Exercise requirements →
Copy every line in the records below that contains the word "Posaunentag".

Data shown →
#####
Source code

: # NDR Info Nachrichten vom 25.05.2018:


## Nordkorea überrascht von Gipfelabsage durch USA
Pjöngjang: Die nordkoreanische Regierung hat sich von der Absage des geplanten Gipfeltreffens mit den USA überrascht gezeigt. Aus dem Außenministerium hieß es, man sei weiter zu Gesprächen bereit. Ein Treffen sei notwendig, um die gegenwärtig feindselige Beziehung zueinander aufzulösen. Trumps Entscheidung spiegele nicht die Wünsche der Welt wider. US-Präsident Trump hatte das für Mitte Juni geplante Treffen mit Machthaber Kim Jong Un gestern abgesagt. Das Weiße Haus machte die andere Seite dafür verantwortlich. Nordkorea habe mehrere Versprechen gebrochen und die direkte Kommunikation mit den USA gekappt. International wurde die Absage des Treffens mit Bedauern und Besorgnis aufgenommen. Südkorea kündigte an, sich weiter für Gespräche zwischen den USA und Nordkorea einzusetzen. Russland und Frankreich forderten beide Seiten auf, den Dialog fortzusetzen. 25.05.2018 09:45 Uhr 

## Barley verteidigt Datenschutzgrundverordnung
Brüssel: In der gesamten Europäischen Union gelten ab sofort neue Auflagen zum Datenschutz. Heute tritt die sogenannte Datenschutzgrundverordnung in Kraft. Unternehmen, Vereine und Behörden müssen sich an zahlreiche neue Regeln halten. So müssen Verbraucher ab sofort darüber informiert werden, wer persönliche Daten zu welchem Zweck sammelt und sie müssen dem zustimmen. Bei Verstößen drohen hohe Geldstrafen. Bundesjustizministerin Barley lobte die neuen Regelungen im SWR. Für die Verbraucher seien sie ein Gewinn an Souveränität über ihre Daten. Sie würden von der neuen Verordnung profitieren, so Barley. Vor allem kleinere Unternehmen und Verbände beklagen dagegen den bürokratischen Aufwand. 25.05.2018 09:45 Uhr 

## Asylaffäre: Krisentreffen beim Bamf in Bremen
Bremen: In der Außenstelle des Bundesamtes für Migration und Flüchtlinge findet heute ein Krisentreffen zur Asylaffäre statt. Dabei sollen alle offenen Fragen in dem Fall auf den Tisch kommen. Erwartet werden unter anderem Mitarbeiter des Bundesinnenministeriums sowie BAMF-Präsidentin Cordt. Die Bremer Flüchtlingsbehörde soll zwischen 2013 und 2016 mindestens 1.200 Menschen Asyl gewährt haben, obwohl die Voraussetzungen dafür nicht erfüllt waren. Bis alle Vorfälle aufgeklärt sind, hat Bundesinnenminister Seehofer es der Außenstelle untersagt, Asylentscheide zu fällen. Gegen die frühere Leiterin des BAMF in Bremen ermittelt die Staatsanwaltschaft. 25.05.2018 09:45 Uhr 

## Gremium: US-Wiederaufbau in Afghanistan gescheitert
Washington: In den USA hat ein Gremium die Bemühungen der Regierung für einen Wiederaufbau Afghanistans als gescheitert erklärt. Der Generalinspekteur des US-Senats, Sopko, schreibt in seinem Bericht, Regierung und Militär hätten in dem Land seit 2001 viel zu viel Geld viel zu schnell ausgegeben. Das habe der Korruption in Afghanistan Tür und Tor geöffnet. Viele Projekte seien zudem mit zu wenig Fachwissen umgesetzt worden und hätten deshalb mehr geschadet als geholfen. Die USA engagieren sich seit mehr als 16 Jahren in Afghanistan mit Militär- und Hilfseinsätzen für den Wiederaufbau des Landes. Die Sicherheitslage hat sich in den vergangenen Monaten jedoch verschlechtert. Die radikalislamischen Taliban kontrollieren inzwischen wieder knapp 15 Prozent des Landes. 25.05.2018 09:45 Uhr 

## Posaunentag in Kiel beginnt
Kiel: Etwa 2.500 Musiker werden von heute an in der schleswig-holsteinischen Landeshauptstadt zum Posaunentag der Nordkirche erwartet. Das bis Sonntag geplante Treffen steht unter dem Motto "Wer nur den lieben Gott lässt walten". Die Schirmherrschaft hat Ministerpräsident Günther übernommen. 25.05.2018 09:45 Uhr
#####
Your solution →
## Posaunentag in Kiel beginnt
Kiel: Etwa 2.500 Musiker werden von heute an in der schleswig-holsteinischen Landeshauptstadt zum Posaunentag der Nordkirche erwartet. Das bis Sonntag geplante Treffen steht unter dem Motto "Wer nur den lieben Gott lässt walten". Die Schirmherrschaft hat Ministerpräsident Günther übernommen. 25.05.2018 09:45 Uhr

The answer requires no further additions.